» **WORK INSTRUCTION**: Every record is to be printed exactly as written, and any picture in it is skipped.

» **DATA TO PROCESS**:
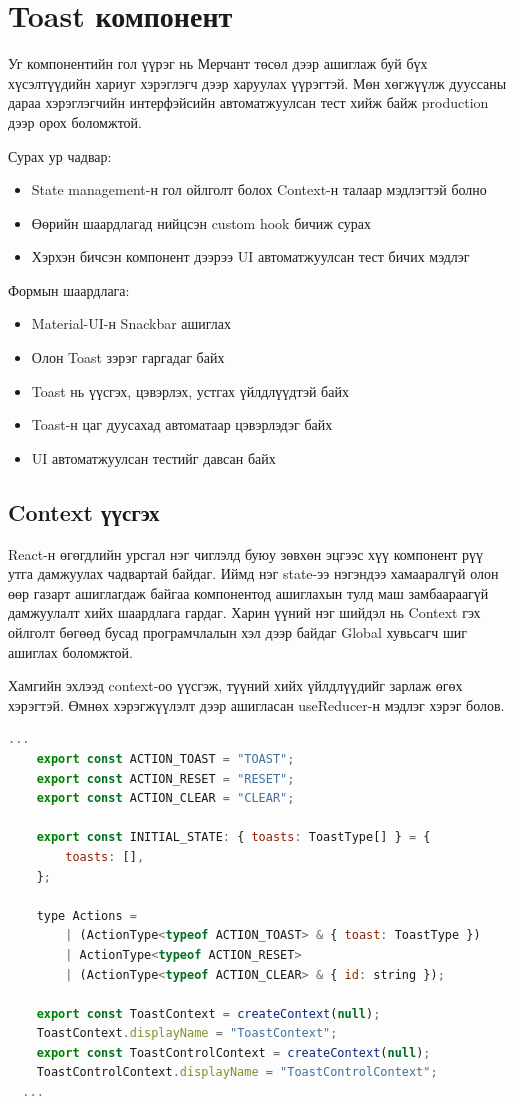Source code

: \section{Toast компонент}

Уг компонентийн гол үүрэг нь Мерчант төсөл дээр ашиглаж буй бүх хүсэлтүүдийн хариуг хэрэглэгч дээр харуулах үүрэгтэй. Мөн хөгжүүлж дууссаны дараа хэрэглэгчийн интерфэйсийн автоматжуулсан тест хийж байж production дээр орох боломжтой.

Сурах ур чадвар: 
\begin{itemize}
    \item State management-н гол ойлголт болох Context-н талаар мэдлэгтэй болно
    \item Өөрийн шаардлагад нийцсэн custom hook бичиж сурах
    \item Хэрхэн бичсэн компонент дээрээ UI автоматжуулсан тест бичих мэдлэг
\end{itemize}

Формын шаардлага: 
\begin{itemize}
    \item Material-UI-н Snackbar ашиглах
    \item Олон Toast зэрэг гаргадаг байх
    \item Toast нь үүсгэх, цэвэрлэх, устгах үйлдлүүдтэй байх
    \item Toast-н цаг дуусахад автоматаар цэвэрлэдэг байх
    \item UI автоматжуулсан тестийг давсан байх
\end{itemize}

\subsection{Context үүсгэх}

React-н өгөгдлийн урсгал нэг чиглэлд буюу зөвхөн эцгээс хүү компонент рүү утга дамжуулах чадвартай байдаг. Иймд нэг state-ээ нэгэндээ хамааралгүй олон өөр газарт ашиглагдаж байгаа компонентод ашиглахын тулд маш замбаараагүй дамжуулалт хийх шаардлага гардаг. Харин үүний нэг шийдэл нь Context гэх ойлголт бөгөөд бусад програмчлалын хэл дээр байдаг Global хувьсагч шиг ашиглах боломжтой. 

Хамгийн эхлээд context-оо үүсгэж, түүний хийх үйлдлүүдийг зарлаж өгөх хэрэгтэй. Өмнөх хэрэгжүүлэлт дээр ашигласан useReducer-н мэдлэг хэрэг болов.

\begin{lstlisting}[language=Javascript, caption=Context үүсгэх, frame=single]
	...  
	export const ACTION_TOAST = "TOAST";
	export const ACTION_RESET = "RESET";
	export const ACTION_CLEAR = "CLEAR";

	export const INITIAL_STATE: { toasts: ToastType[] } = {
		toasts: [],
	};

	type Actions =
		| (ActionType<typeof ACTION_TOAST> & { toast: ToastType })
		| ActionType<typeof ACTION_RESET>
		| (ActionType<typeof ACTION_CLEAR> & { id: string });

	export const ToastContext = createContext(null);
	ToastContext.displayName = "ToastContext";
	export const ToastControlContext = createContext(null);
	ToastControlContext.displayName = "ToastControlContext";
  ...
\end{lstlisting}

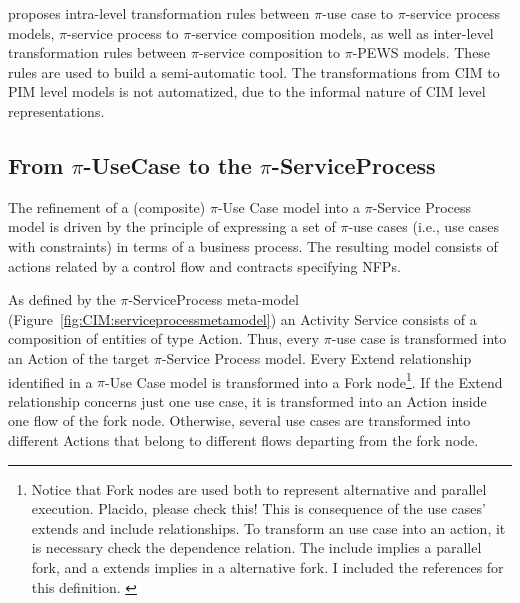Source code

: 


\pisodm  proposes intra-level transformation rules between $\pi$-use case to $\pi$-service process models, $\pi$-service process to $\pi$-service composition  models, as well as inter-level transformation rules between $\pi$-service composition to $\pi$-PEWS models. 
These rules are used to build a semi-automatic tool.
The transformations from CIM to PIM level models is not automatized, due to the informal nature of CIM level representations.
 
\subsection{From $\pi$-UseCase to the $\pi$-ServiceProcess}

The refinement of a (composite) $\pi$-Use Case model into a $\pi$-Service Process model is driven by the principle of expressing a set of $\pi$-use cases (i.e., use cases with constraints)   in terms of  a business process.
The resulting model consists of actions related by a control flow and contracts specifying NFPs. 

As defined by the $\pi$-ServiceProcess  meta-model (Figure~\ref{fig:CIM:serviceprocessmetamodel}) an {\sc Activity Service} consists of a composition of  entities of type {\sc Action}. 
Thus, every {\sf $\pi$-use case} is transformed into an {\sf Action} of the target $\pi$-Service Process model.  
Every {\sf Extend} relationship identified in a $\pi$-Use Case model is
transformed into a  {\sf Fork node}\footnote{Notice that Fork nodes are used
both to represent alternative and parallel execution. {\color{red} \sc Placido,
please check this!} {\color{blue} This is consequence of the use cases' extends
and include relationships. To transform an use case into an action, it is
necessary check the dependence relation. The include implies a parallel fork,
and a extends implies in a alternative fork. I included the references for this definition.
} }\cite{valeriaThesis,placidoPhDThesis2012}.
If the {\sf Extend} relationship concerns just one {\sf use case}, it is transformed into an {\sf Action} inside one flow of the fork node. 
Otherwise, several  {\sf use cases} are transformed into different {\sf Actions} that belong to different flows departing from the fork node.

» **SOLUTION TO THE EXERCISE**:
Source code

: \section{Toast компонент}

Уг компонентийн гол үүрэг нь Мерчант төсөл дээр ашиглаж буй бүх хүсэлтүүдийн хариуг хэрэглэгч дээр харуулах үүрэгтэй. Мөн хөгжүүлж дууссаны дараа хэрэглэгчийн интерфэйсийн автоматжуулсан тест хийж байж production дээр орох боломжтой.

Сурах ур чадвар: 
\begin{itemize}
    \item State management-н гол ойлголт болох Context-н талаар мэдлэгтэй болно
    \item Өөрийн шаардлагад нийцсэн custom hook бичиж сурах
    \item Хэрхэн бичсэн компонент дээрээ UI автоматжуулсан тест бичих мэдлэг
\end{itemize}

Формын шаардлага: 
\begin{itemize}
    \item Material-UI-н Snackbar ашиглах
    \item Олон Toast зэрэг гаргадаг байх
    \item Toast нь үүсгэх, цэвэрлэх, устгах үйлдлүүдтэй байх
    \item Toast-н цаг дуусахад автоматаар цэвэрлэдэг байх
    \item UI автоматжуулсан тестийг давсан байх
\end{itemize}

\subsection{Context үүсгэх}

React-н өгөгдлийн урсгал нэг чиглэлд буюу зөвхөн эцгээс хүү компонент рүү утга дамжуулах чадвартай байдаг. Иймд нэг state-ээ нэгэндээ хамааралгүй олон өөр газарт ашиглагдаж байгаа компонентод ашиглахын тулд маш замбаараагүй дамжуулалт хийх шаардлага гардаг. Харин үүний нэг шийдэл нь Context гэх ойлголт бөгөөд бусад програмчлалын хэл дээр байдаг Global хувьсагч шиг ашиглах боломжтой. 

Хамгийн эхлээд context-оо үүсгэж, түүний хийх үйлдлүүдийг зарлаж өгөх хэрэгтэй. Өмнөх хэрэгжүүлэлт дээр ашигласан useReducer-н мэдлэг хэрэг болов.

\begin{lstlisting}[language=Javascript, caption=Context үүсгэх, frame=single]
	...  
	export const ACTION_TOAST = "TOAST";
	export const ACTION_RESET = "RESET";
	export const ACTION_CLEAR = "CLEAR";

	export const INITIAL_STATE: { toasts: ToastType[] } = {
		toasts: [],
	};

	type Actions =
		| (ActionType<typeof ACTION_TOAST> & { toast: ToastType })
		| ActionType<typeof ACTION_RESET>
		| (ActionType<typeof ACTION_CLEAR> & { id: string });

	export const ToastContext = createContext(null);
	ToastContext.displayName = "ToastContext";
	export const ToastControlContext = createContext(null);
	ToastControlContext.displayName = "ToastControlContext";
  ...
\end{lstlisting}

Source code

: 


\pisodm  proposes intra-level transformation rules between $\pi$-use case to $\pi$-service process models, $\pi$-service process to $\pi$-service composition  models, as well as inter-level transformation rules between $\pi$-service composition to $\pi$-PEWS models. 
These rules are used to build a semi-automatic tool.
The transformations from CIM to PIM level models is not automatized, due to the informal nature of CIM level representations.
 
\subsection{From $\pi$-UseCase to the $\pi$-ServiceProcess}

The refinement of a (composite) $\pi$-Use Case model into a $\pi$-Service Process model is driven by the principle of expressing a set of $\pi$-use cases (i.e., use cases with constraints)   in terms of  a business process.
The resulting model consists of actions related by a control flow and contracts specifying NFPs. 

As defined by the $\pi$-ServiceProcess  meta-model (Figure~\ref{fig:CIM:serviceprocessmetamodel}) an {\sc Activity Service} consists of a composition of  entities of type {\sc Action}. 
Thus, every {\sf $\pi$-use case} is transformed into an {\sf Action} of the target $\pi$-Service Process model.  
Every {\sf Extend} relationship identified in a $\pi$-Use Case model is
transformed into a  {\sf Fork node}\footnote{Notice that Fork nodes are used
both to represent alternative and parallel execution. {\color{red} \sc Placido,
please check this!} {\color{blue} This is consequence of the use cases' extends
and include relationships. To transform an use case into an action, it is
necessary check the dependence relation. The include implies a parallel fork,
and a extends implies in a alternative fork. I included the references for this definition.
} }\cite{valeriaThesis,placidoPhDThesis2012}.
If the {\sf Extend} relationship concerns just one {\sf use case}, it is transformed into an {\sf Action} inside one flow of the fork node. 
Otherwise, several  {\sf use cases} are transformed into different {\sf Actions} that belong to different flows departing from the fork node.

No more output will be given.